In [None]:
"""
We will cover two ways of customization:

Putting our own classes into a pipeline.
Using ColumnTransformer from sklearn.
"""

"""
In addition to scoring, you can (and should) include all preprocessing steps into a single Pipeline:

Selecting columns from Pandas dataframes

Cleaning/preprocessing/normalizing data

Imputting missing data
"""

In [None]:
# Create a custom Transformer that applies an arbitrary function to a pandas dataframe:

import pandas as pd
from sklearn.pipeline import Pipeline

class DataframeFunctionTransformer():
    def __init__(self, func):
        self.func = func

    def transform(self, input_df, **transform_params):
        return self.func(input_df)

    def fit(self, X, y=None, **fit_params):
        return self

# this function takes a dataframe as input and
# returns a modified version thereof
def process_dataframe(input_df):
    input_df["text"] = input_df["text"].map(lambda t: t.upper())
    return input_df

In [None]:
df = pd.DataFrame({
    "id":[1,2,3,4],
    "text":["foo","Bar","BAz","quux"]
})

In [None]:
# this pipeline has a single step
pipeline = Pipeline([
    ("uppercase", DataframeFunctionTransformer(process_dataframe))
])

# apply the pipeline to the input dataframe
pipeline.fit_transform(df)

In [None]:
"""
For example, you may need to add a step that turns a sparse matrix into a dense matrix, if you need to use a method that requires dense matrices such as 
GaussianNB or PCA:
"""

from sklearn.base import TransformerMixin,BaseEstimator
from sklearn.decomposition import PCA
from sklearn.pipeline import Pipeline
from sklearn.tree import DecisionTreeClassifier
from scipy.sparse.csr_matrix import todense

class ToDenseTransformer():

    # here you define the operation it should perform
    def transform(self, X, y=None, **fit_params):
        return X.todense()

    # just return self
    def fit(self, X, y=None, **fit_params):
        return self

In [None]:
# need to make matrices dense because PCA does not work with sparse vectors.
pipeline = Pipeline([
    ('to_dense',ToDenseTransformer()),
    ('pca',PCA()),
    ('clf',DecisionTreeClassifier())
])

pipeline.fit(sparse_data_matrix,target)
pipeline.predict(sparse_data_matrix)

In [None]:
"""
You can create a custom transformer that can go into scikit learn pipelines.

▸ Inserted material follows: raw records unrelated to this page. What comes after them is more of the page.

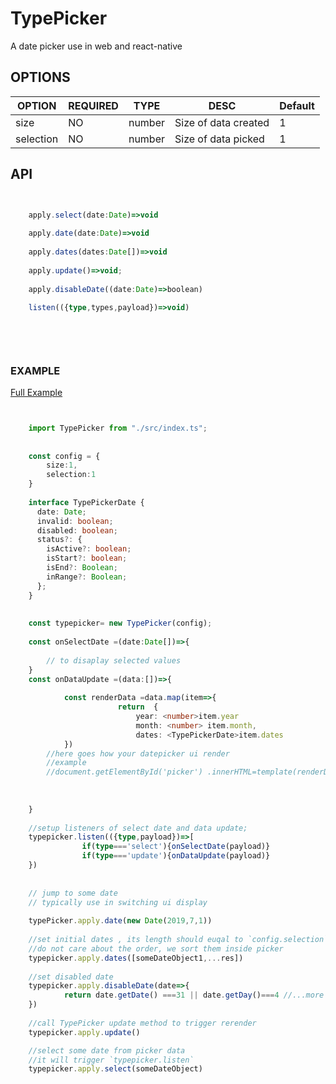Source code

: # TypePicker


A date picker use in web and react-native

## OPTIONS

| OPTION    | REQUIRED | TYPE   | DESC                  | Default        |
| --------- | -------- | ------ | ------------------    |----------------|
| size      | NO       | number | Size of data created  | 1              |
| selection | NO       | number | Size of data picked   | 1              |



## API

```typescript


	apply.select(date:Date)=>void
	
	apply.date(date:Date)=>void
	
	apply.dates(dates:Date[])=>void
	
	apply.update()=>void;
	
	apply.disableDate((date:Date)=>boolean)
	
	listen(({type,types,payload})=>void)
   
   
   
   
```

### EXAMPLE


[Full Example](./example/createPicker.ts)



```typescript


	import TypePicker from "./src/index.ts";
	
	
	const config = {
		size:1,
		selection:1
	}
	
	interface TypePickerDate {
	  date: Date;
	  invalid: boolean;
	  disabled: boolean;
	  status?: {
	    isActive?: boolean;
	    isStart?: boolean;
	    isEnd?: Boolean;
	    inRange?: Boolean;
	  };
	}
	
	
	const typepicker= new TypePicker(config);
	
	const onSelectDate =(date:Date[])=>{
		
		// to disaplay selected values
	}
	const onDataUpdate =(data:[])=>{
	
			const renderData =data.map(item=>{
						return  {
							year: <number>item.year
							month: <number> item.month,
							dates: <TypePickerDate>item.dates						}	
			})
		//here goes how your datepicker ui render
		//example
		//document.getElementById('picker') .innerHTML=template(renderData)		
			
	
	
	}
	
	//setup listeners of select date and data update;
	typepicker.listen(({type,payload})=>[
				if(type==='select'){onSelectDate(payload)}
				if(type==='update'){onDataUpdate(payload)}
	})
	
	
	// jump to some date		
	// typically use in switching ui display
	
	typePicker.apply.date(new Date(2019,7,1))
	
	//set initial dates , its length should euqal to `config.selection`,
	//do not care about the order, we sort them inside picker
	typepicker.apply.dates([someDateObject1,...res])
	
	//set disabled date
	typepicker.apply.disableDate(date=>{
			return date.getDate() ===31 || date.getDay()===4 //...more conditions
	})
	
	//call TypePicker update method to trigger rerender
	typepicker.apply.update()

	//select some date from picker data
	//it will trigger `typepicker.listen`
	typepicker.apply.select(someDateObject)	
	
	
	





```
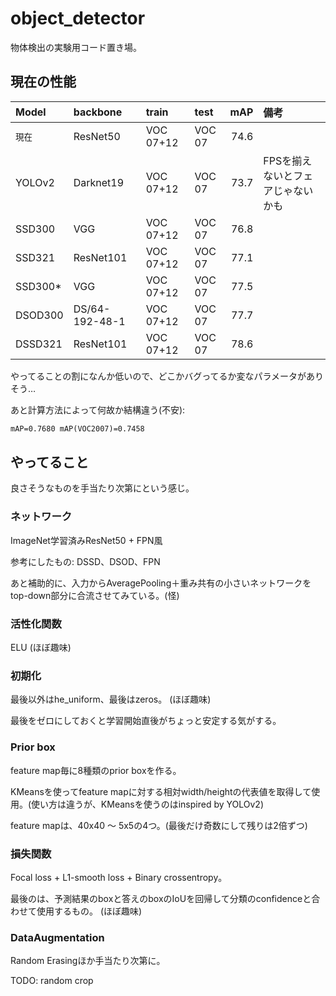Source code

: # object_detector

物体検出の実験用コード置き場。

## 現在の性能

|Model   |backbone      |train    |test  |mAP |備考|
|:-------|:-------------|:--------|:-----|---:|:---|
|`現在`  |ResNet50      |VOC 07+12|VOC 07|74.6||
|YOLOv2  |Darknet19     |VOC 07+12|VOC 07|73.7|FPSを揃えないとフェアじゃないかも|
|SSD300  |VGG           |VOC 07+12|VOC 07|76.8||
|SSD321  |ResNet101     |VOC 07+12|VOC 07|77.1||
|SSD300* |VGG           |VOC 07+12|VOC 07|77.5||
|DSOD300 |DS/64-192-48-1|VOC 07+12|VOC 07|77.7||
|DSSD321 |ResNet101     |VOC 07+12|VOC 07|78.6||

やってることの割になんか低いので、どこかバグってるか変なパラメータがありそう…

あと計算方法によって何故か結構違う(不安):

```txt
mAP=0.7680 mAP(VOC2007)=0.7458
```


## やってること

良さそうなものを手当たり次第にという感じ。

### ネットワーク

ImageNet学習済みResNet50 + FPN風

参考にしたもの: DSSD、DSOD、FPN

あと補助的に、入力からAveragePooling＋重み共有の小さいネットワークをtop-down部分に合流させてみている。(怪)

### 活性化関数

ELU (ほぼ趣味)

### 初期化

最後以外はhe_uniform、最後はzeros。 (ほぼ趣味)

最後をゼロにしておくと学習開始直後がちょっと安定する気がする。

### Prior box

feature map毎に8種類のprior boxを作る。

KMeansを使ってfeature mapに対する相対width/heightの代表値を取得して使用。(使い方は違うが、KMeansを使うのはinspired by YOLOv2)

feature mapは、40x40 ～ 5x5の4つ。(最後だけ奇数にして残りは2倍ずつ)

### 損失関数

Focal loss + L1-smooth loss + Binary crossentropy。

最後のは、予測結果のboxと答えのboxのIoUを回帰して分類のconfidenceと合わせて使用するもの。 (ほぼ趣味)

### DataAugmentation

Random Erasingほか手当たり次第に。

TODO: random crop
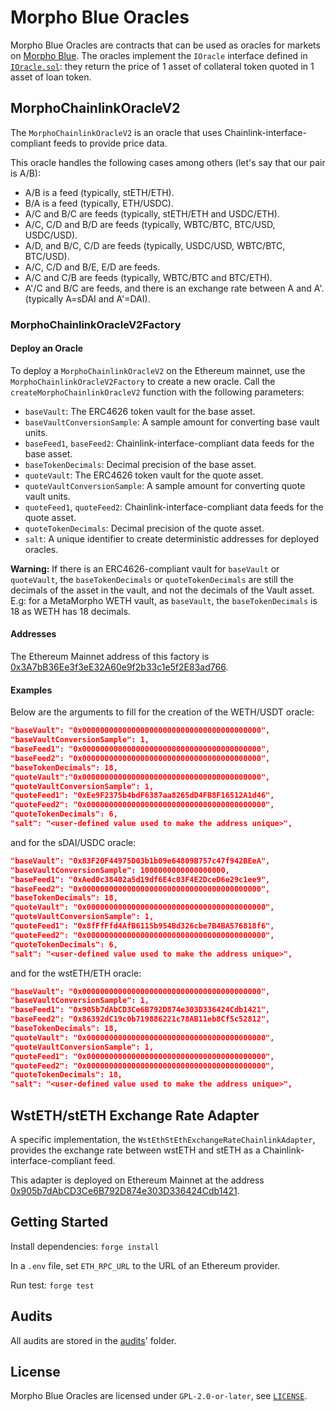 # Morpho Blue Oracles

Morpho Blue Oracles are contracts that can be used as oracles for markets on [Morpho Blue](https://github.com/morpho-org/morpho-blue).
The oracles implement the `IOracle` interface defined in [`IOracle.sol`](https://github.com/morpho-org/morpho-blue/blob/main/src/interfaces/IOracle.sol#L9): they return the price of 1 asset of collateral token quoted in 1 asset of loan token.

## MorphoChainlinkOracleV2

The `MorphoChainlinkOracleV2` is an oracle that uses Chainlink-interface-compliant feeds to provide price data.

This oracle handles the following cases among others (let's say that our pair is A/B):

- A/B is a feed (typically, stETH/ETH).
- B/A is a feed (typically, ETH/USDC).
- A/C and B/C are feeds (typically, stETH/ETH and USDC/ETH).
- A/C, C/D and B/D are feeds (typically, WBTC/BTC, BTC/USD, USDC/USD).
- A/D, and B/C, C/D are feeds (typically, USDC/USD, WBTC/BTC, BTC/USD).
- A/C, C/D and B/E, E/D are feeds.
- A/C and C/B are feeds (typically, WBTC/BTC and BTC/ETH).
- A'/C and B/C are feeds, and there is an exchange rate between A and A'. (typically A=sDAI and A'=DAI).

### MorphoChainlinkOracleV2Factory

#### Deploy an Oracle

To deploy a `MorphoChainlinkOracleV2` on the Ethereum mainnet, use the `MorphoChainlinkOracleV2Factory` to create a new oracle. Call the `createMorphoChainlinkOracleV2` function with the following parameters:

- `baseVault`: The ERC4626 token vault for the base asset.
- `baseVaultConversionSample`: A sample amount for converting base vault units.
- `baseFeed1`, `baseFeed2`: Chainlink-interface-compliant data feeds for the base asset.
- `baseTokenDecimals`: Decimal precision of the base asset.
- `quoteVault`: The ERC4626 token vault for the quote asset.
- `quoteVaultConversionSample`: A sample amount for converting quote vault units.
- `quoteFeed1`, `quoteFeed2`: Chainlink-interface-compliant data feeds for the quote asset.
- `quoteTokenDecimals`: Decimal precision of the quote asset.
- `salt`: A unique identifier to create deterministic addresses for deployed oracles.

**Warning:** If there is an ERC4626-compliant vault for `baseVault` or `quoteVault`, the `baseTokenDecimals` or `quoteTokenDecimals` are still the decimals of the asset in the vault, and not the decimals of the Vault asset.
E.g: for a MetaMorpho WETH vault, as `baseVault`, the `baseTokenDecimals` is 18 as WETH has 18 decimals.

#### Addresses

The Ethereum Mainnet address of this factory is [0x3A7bB36Ee3f3eE32A60e9f2b33c1e5f2E83ad766](https://etherscan.io/address/0x3a7bb36ee3f3ee32a60e9f2b33c1e5f2e83ad766#code).

#### Examples

Below are the arguments to fill for the creation of the WETH/USDT oracle:

```json
"baseVault": "0x0000000000000000000000000000000000000000",
"baseVaultConversionSample": 1,
"baseFeed1": "0x0000000000000000000000000000000000000000",
"baseFeed2": "0x0000000000000000000000000000000000000000",
"baseTokenDecimals": 18,
"quoteVault":"0x0000000000000000000000000000000000000000",
"quoteVaultConversionSample": 1,
"quoteFeed1": "0xEe9F2375b4bdF6387aa8265dD4FB8F16512A1d46",
"quoteFeed2": "0x0000000000000000000000000000000000000000",
"quoteTokenDecimals": 6,
"salt": "<user-defined value used to make the address unique>",
```

and for the sDAI/USDC oracle:

```json
"baseVault": "0x83F20F44975D03b1b09e64809B757c47f942BEeA",
"baseVaultConversionSample": 1000000000000000000,
"baseFeed1": "0xAed0c38402a5d19df6E4c03F4E2DceD6e29c1ee9",
"baseFeed2": "0x0000000000000000000000000000000000000000",
"baseTokenDecimals": 18,
"quoteVault": "0x0000000000000000000000000000000000000000",
"quoteVaultConversionSample": 1,
"quoteFeed1": "0x8fFfFfd4AfB6115b954Bd326cbe7B4BA576818f6",
"quoteFeed2": "0x0000000000000000000000000000000000000000",
"quoteTokenDecimals": 6,
"salt": "<user-defined value used to make the address unique>",
```

and for the wstETH/ETH oracle:

```json
"baseVault": "0x0000000000000000000000000000000000000000",
"baseVaultConversionSample": 1,
"baseFeed1": "0x905b7dAbCD3Ce6B792D874e303D336424Cdb1421",
"baseFeed2": "0x86392dC19c0b719886221c78AB11eb8Cf5c52812",
"baseTokenDecimals": 18,
"quoteVault": "0x0000000000000000000000000000000000000000",
"quoteVaultConversionSample": 1,
"quoteFeed1": "0x0000000000000000000000000000000000000000",
"quoteFeed2": "0x0000000000000000000000000000000000000000",
"quoteTokenDecimals": 18,
"salt": "<user-defined value used to make the address unique>",
```

## WstETH/stETH Exchange Rate Adapter

A specific implementation, the `WstEthStEthExchangeRateChainlinkAdapter`, provides the exchange rate between wstETH and stETH as a Chainlink-interface-compliant feed.

This adapter is deployed on Ethereum Mainnet at the address [0x905b7dAbCD3Ce6B792D874e303D336424Cdb1421](https://etherscan.io/address/0x905b7dabcd3ce6b792d874e303d336424cdb1421#code).

## Getting Started

Install dependencies: `forge install`

In a `.env` file, set `ETH_RPC_URL` to the URL of an Ethereum provider.

Run test: `forge test`

## Audits

All audits are stored in the [audits](./audits/)' folder.

## License

Morpho Blue Oracles are licensed under `GPL-2.0-or-later`, see [`LICENSE`](./LICENSE).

It just needs to implement fit and transform:
"""

import pandas as pd

from sklearn.pipeline import Pipeline

class SelectColumnsTransformer():
    def __init__(self, columns=None):
        self.columns = columns

    def transform(self, X, **transform_params):
        cpy_df = X[self.columns].copy()
        return cpy_df

    def fit(self, X, y=None, **fit_params):
        return self

In [None]:
df = pd.DataFrame({
    'name':['alice','bob','charlie','david','edward'],
    'age':[24,32,np.nan,38,20]
})

In [None]:
# create a pipeline with a single transformer
pipe = Pipeline([
    ('selector', SelectColumnsTransformer(["name"]))
])

pipe.fit_transform(df)

In [None]:
"""
Use ColumnTransformer passing a SimpleImputer
"""

import pandas as pd

from sklearn.compose import ColumnTransformer
from sklearn.pipeline import Pipeline
from sklearn.impute import SimpleImputer

df = pd.DataFrame({
    'name':['alice','bob','charlie','david','edward'],
    'age':[24,32,np.nan,38,20]
})

In [None]:
transformer_step = ColumnTransformer([
        ('impute_mean', SimpleImputer(strategy='mean'), ['age'])
    ], remainder='passthrough')

pipe = Pipeline([
    ('select', select)
])

# fit as you would a normal transformer
pipe.fit(features)

# transform the input
pipe.transform(features)

In [None]:
"""
A FunctionTransformer can be to apply an arbitrary function to the input data. You can also pass parameters using kw_args with a python dict.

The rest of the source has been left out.